┌──

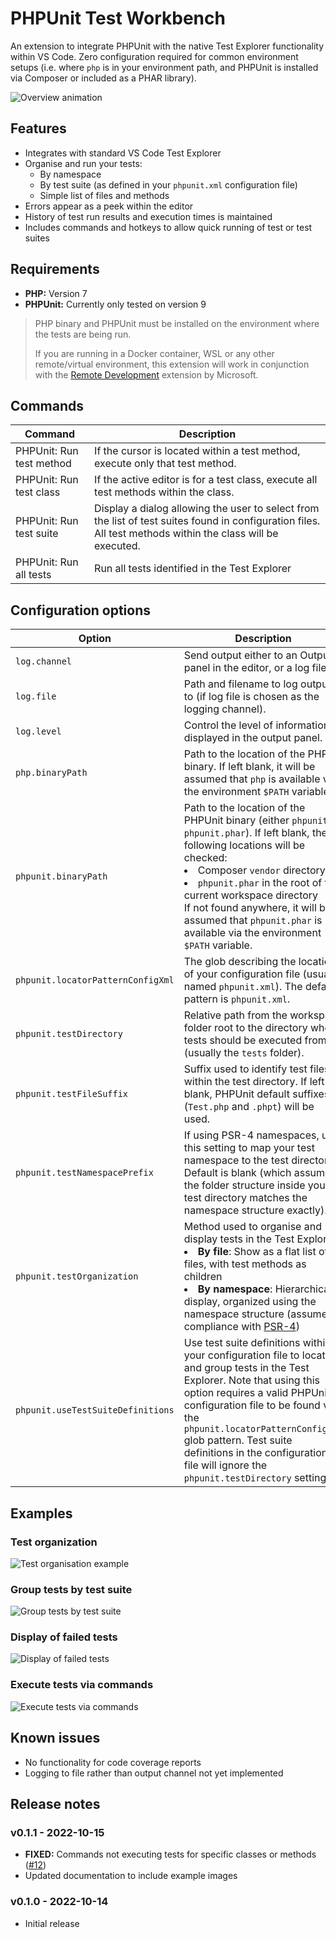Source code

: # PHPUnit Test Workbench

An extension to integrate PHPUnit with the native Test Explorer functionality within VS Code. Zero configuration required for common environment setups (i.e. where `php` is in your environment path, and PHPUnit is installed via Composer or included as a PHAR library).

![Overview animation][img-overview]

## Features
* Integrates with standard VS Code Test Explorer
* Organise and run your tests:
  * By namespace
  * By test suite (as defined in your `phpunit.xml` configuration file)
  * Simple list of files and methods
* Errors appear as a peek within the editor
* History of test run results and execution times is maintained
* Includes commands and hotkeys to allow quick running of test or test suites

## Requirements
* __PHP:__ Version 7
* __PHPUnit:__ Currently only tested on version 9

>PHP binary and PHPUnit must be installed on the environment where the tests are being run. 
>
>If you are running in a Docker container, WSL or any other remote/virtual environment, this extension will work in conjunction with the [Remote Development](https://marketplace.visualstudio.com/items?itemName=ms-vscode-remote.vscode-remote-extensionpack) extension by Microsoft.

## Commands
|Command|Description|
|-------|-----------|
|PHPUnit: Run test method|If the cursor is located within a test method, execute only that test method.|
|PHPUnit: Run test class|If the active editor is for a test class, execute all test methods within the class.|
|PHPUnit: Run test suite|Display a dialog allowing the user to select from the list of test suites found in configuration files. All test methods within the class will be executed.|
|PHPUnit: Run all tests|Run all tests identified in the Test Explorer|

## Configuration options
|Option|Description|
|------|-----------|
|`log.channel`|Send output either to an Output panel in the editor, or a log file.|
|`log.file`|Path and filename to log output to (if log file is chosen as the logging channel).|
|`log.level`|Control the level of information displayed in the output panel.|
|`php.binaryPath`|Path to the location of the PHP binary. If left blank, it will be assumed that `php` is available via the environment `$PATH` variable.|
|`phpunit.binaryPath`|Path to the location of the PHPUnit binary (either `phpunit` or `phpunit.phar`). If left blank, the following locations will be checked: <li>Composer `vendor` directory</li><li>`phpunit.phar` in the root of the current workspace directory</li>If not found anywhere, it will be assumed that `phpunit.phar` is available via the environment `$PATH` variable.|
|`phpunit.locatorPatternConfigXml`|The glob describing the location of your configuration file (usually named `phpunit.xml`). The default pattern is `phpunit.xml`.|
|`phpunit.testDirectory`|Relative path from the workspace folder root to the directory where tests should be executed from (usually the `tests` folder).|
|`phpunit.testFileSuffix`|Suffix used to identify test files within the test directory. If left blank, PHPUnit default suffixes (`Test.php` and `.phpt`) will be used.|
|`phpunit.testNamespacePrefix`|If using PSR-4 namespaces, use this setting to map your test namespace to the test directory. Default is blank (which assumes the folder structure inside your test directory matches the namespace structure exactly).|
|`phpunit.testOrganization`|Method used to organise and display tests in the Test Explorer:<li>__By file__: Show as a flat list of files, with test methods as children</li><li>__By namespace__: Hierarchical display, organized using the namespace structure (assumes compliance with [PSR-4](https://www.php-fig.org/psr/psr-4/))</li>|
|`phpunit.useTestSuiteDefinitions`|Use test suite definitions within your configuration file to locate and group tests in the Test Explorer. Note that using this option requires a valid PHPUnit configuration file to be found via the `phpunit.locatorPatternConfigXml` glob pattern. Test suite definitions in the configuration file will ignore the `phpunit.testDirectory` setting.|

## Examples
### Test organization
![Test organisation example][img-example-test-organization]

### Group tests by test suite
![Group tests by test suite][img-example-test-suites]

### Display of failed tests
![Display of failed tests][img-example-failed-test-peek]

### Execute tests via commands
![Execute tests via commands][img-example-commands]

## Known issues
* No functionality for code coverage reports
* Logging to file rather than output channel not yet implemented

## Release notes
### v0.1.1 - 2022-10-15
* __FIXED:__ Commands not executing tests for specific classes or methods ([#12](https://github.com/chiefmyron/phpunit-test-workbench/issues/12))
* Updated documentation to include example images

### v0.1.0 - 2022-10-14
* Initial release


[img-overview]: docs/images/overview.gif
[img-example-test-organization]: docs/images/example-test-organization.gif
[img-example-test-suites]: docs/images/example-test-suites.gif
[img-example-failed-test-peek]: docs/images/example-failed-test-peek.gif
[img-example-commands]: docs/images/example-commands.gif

└──
┌──

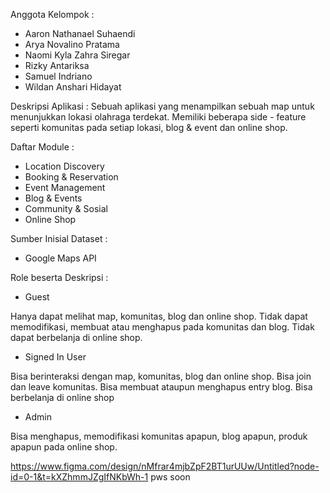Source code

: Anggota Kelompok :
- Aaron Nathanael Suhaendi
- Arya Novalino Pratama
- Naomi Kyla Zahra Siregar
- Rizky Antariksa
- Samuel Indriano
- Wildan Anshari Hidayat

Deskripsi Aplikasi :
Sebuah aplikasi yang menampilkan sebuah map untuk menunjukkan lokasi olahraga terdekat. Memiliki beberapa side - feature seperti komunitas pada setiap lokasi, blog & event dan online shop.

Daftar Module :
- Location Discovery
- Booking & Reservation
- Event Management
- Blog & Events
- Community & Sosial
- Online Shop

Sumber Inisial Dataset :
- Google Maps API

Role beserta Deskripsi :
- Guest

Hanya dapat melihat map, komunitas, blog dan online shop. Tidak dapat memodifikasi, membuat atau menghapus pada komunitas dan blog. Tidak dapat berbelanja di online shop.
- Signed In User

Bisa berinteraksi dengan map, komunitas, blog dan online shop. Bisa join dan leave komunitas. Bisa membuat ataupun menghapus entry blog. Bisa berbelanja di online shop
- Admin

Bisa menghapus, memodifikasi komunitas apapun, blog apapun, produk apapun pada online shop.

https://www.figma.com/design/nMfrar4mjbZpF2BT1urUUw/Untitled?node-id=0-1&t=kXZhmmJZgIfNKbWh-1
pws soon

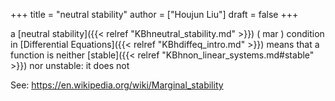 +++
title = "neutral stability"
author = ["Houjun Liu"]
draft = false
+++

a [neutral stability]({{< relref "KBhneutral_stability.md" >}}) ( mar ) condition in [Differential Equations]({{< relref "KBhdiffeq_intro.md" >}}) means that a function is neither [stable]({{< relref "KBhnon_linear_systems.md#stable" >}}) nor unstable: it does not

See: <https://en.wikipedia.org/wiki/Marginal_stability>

└──

*Your assignment*.
From the line containing "will be used.|" down to the line containing "## Release notes" in the material above, reproduce every line exactly, including the two end lines.

*Exercise answer*.
|`phpunit.testFileSuffix`|Suffix used to identify test files within the test directory. If left blank, PHPUnit default suffixes (`Test.php` and `.phpt`) will be used.|
|`phpunit.testNamespacePrefix`|If using PSR-4 namespaces, use this setting to map your test namespace to the test directory. Default is blank (which assumes the folder structure inside your test directory matches the namespace structure exactly).|
|`phpunit.testOrganization`|Method used to organise and display tests in the Test Explorer:<li>__By file__: Show as a flat list of files, with test methods as children</li><li>__By namespace__: Hierarchical display, organized using the namespace structure (assumes compliance with [PSR-4](https://www.php-fig.org/psr/psr-4/))</li>|
|`phpunit.useTestSuiteDefinitions`|Use test suite definitions within your configuration file to locate and group tests in the Test Explorer. Note that using this option requires a valid PHPUnit configuration file to be found via the `phpunit.locatorPatternConfigXml` glob pattern. Test suite definitions in the configuration file will ignore the `phpunit.testDirectory` setting.|

## Examples
### Test organization
![Test organisation example][img-example-test-organization]

### Group tests by test suite
![Group tests by test suite][img-example-test-suites]

### Display of failed tests
![Display of failed tests][img-example-failed-test-peek]

### Execute tests via commands
![Execute tests via commands][img-example-commands]

## Known issues
* No functionality for code coverage reports
* Logging to file rather than output channel not yet implemented

## Release notes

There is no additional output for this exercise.